A catastrophe opened chapter two: I was ten when my mother died in 1952. The toxic effects of this childhood bereavement continued into my forties. As a pastor’s son attending church three times every Sunday for years on end, the language and cadences of the King James Bible imprinted themselves on my memory. A schoolmaster’s explanation of Isaiah 53:5 helped me to cross the bridge from an inherited to a personal faith. At university we were privileged to listen to some wonderful Bible teachers; the greatest effect was not necessarily made by the cleverest. I remember one small, Swiss missionary lady striding to a conference platform to speak on ‘The cost of doing God’s will With eyes twinkling, she warned us — by teaching and story — that the cost of not doing God’s will was infinitely more impoverishing! A memorable achievement of those years was to read through the whole Bible with the help of a book, still in print, called Search the Scriptures (IVP). Looking back, I realise that I charged through my Bible reading like a combine harvester: cutting, threshing, sifting, storing. Deeper layers of my consciousness lay unattended, under-nourished, unhealed; the repercussions would appear later.

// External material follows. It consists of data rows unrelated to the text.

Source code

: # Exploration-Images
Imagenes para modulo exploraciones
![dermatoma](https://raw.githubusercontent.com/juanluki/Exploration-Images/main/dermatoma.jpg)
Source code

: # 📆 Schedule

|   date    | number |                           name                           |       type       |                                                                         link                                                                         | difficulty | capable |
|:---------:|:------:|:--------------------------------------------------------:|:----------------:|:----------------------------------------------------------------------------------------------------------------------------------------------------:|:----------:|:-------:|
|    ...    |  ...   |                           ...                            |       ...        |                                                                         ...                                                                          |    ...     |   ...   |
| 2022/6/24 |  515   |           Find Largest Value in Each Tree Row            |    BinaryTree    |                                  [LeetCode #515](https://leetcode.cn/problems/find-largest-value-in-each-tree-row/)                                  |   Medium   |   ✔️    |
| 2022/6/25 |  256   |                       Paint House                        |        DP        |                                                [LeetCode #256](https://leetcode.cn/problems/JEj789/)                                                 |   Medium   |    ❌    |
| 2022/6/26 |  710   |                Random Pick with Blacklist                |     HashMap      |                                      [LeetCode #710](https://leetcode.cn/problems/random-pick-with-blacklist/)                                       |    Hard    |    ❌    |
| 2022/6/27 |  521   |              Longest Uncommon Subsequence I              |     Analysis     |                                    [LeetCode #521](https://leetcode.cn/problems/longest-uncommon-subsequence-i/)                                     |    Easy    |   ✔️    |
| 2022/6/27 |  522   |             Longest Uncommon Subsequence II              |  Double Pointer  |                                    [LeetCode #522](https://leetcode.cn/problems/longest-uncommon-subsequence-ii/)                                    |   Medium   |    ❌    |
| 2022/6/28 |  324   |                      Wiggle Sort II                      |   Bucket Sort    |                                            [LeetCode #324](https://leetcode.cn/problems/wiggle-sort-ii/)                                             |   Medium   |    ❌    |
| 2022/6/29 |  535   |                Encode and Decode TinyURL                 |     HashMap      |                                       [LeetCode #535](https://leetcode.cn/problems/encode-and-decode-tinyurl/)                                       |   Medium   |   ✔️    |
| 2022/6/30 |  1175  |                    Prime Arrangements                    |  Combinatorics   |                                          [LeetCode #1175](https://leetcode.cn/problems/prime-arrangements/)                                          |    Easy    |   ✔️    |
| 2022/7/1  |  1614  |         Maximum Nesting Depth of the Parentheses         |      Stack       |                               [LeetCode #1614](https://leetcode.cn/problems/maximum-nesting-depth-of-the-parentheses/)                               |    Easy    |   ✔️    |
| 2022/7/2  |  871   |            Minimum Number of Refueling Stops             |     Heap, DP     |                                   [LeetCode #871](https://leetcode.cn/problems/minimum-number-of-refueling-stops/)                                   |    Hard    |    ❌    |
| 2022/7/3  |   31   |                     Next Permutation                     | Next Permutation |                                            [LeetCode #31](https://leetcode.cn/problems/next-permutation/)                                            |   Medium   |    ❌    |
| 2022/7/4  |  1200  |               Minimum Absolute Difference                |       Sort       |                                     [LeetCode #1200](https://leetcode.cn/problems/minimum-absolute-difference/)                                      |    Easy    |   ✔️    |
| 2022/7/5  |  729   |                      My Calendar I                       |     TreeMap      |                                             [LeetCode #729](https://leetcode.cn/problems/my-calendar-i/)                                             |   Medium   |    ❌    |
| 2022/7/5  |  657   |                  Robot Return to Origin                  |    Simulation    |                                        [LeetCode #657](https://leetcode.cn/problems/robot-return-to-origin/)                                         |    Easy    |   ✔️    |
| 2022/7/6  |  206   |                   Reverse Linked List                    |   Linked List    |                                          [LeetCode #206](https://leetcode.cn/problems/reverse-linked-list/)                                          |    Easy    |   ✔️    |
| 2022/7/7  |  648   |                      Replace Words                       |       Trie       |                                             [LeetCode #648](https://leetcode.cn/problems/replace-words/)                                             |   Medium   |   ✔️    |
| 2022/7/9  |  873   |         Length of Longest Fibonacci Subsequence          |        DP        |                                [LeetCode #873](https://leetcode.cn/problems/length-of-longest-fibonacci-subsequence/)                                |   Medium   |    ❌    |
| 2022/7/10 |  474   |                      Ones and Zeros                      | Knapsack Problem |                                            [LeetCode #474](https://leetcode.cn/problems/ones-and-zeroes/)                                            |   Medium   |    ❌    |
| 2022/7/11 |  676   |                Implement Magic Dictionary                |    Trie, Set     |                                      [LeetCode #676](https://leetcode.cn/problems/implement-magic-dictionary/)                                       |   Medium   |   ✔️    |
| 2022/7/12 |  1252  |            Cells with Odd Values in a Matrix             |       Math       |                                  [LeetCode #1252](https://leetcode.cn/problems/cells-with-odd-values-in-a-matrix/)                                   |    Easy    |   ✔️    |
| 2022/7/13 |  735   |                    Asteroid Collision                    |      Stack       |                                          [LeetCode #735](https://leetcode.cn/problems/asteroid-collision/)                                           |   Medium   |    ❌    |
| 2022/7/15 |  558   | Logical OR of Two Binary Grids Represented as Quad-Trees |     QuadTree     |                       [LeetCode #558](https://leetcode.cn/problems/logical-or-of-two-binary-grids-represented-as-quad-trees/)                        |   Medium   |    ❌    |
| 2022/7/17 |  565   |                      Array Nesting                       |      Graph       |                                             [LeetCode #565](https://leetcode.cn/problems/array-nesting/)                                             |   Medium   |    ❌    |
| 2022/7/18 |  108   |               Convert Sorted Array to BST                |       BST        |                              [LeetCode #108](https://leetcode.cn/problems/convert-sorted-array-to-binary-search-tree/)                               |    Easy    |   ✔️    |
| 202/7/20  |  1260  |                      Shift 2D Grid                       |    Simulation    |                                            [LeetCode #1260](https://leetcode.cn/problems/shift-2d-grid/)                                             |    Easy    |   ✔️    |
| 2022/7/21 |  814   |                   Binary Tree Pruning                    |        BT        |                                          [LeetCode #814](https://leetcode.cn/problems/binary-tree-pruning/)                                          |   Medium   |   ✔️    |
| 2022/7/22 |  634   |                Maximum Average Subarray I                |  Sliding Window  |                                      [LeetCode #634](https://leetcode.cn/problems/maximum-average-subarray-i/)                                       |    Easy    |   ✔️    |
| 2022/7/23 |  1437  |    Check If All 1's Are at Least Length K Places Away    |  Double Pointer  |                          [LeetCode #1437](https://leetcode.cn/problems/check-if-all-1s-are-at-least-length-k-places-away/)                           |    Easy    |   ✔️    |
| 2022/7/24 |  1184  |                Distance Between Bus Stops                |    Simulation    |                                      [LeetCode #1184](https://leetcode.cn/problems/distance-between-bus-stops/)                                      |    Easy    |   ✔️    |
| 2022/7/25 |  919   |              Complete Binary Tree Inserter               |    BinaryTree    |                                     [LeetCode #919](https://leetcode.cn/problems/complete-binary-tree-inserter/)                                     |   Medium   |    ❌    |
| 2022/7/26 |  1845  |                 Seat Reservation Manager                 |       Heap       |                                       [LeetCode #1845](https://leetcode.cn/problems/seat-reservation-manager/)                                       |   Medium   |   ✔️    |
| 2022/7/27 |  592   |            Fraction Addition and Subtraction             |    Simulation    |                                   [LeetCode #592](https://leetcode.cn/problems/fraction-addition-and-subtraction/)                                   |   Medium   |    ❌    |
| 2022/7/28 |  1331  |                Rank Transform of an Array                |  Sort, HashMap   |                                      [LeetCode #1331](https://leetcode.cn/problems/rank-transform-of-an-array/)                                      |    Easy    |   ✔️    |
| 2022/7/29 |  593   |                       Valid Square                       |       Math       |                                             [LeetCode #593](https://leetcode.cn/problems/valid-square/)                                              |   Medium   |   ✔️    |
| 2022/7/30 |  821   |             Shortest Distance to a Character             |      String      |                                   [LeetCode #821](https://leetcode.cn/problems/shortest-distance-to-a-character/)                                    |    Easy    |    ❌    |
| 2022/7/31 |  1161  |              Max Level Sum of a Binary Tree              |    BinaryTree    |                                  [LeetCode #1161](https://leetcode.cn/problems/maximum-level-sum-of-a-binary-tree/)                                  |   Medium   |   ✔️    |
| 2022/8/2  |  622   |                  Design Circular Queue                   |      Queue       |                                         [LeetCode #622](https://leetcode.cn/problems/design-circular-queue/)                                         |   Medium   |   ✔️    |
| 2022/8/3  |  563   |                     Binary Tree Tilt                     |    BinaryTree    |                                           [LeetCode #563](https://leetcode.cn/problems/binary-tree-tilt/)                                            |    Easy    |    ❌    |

The overwhelming impression of twenty busy, tiring years as an OMF missionary in Singapore is the joy of friendships and Christian community. The enthusiasm of those Singaporeans for Bible-teaching was electrifying I will never forget it.
Repeated personal failures, disappointments and brittleness turned my attention slowly to innermost things; I became more aware and ashamed of my hypocrisy, perplexed by my inner ‘unintegratedness’: knowledge did not necessarily connote wisdom; and how did wisdom connect with holiness? I kept reading, but now with deeper urgency, with greater passion, sometimes with tears.
In the most recent chapter of my life — teaching at Trinity College, Bristol — I have experienced the love of God more deeply than ever before. The intensity with which I drove myself to do God’s will, as I perceived it, has been transposed; now I see myself more clearly to be his beloved child and the object of his delight. The book which I had often seen as a manual of orders I now see as an all-encompassing sensory wonder, a foghorn of salvation. It is a book for all seasons, to read and ponder; it is like sailing the Pacific Ocean; like standing on the rim of the Grand Canyon at sunset; like meeting a dear friend at a distant airport; like the smell of an autumn bonfire or the scent of one who is deeply loved. Through this book I see God, hear God, know God. I am transported from Bristol to the bright land of the Trinity and back again that I might live out, here and now, as much of the divine life as a human being can contain. John Wesley prayed, ‘Lord, let me be a man of one book!’ and so do I. It is an incomparable book leading to an incomparable God who holds me and all that is in being. Oh, yes!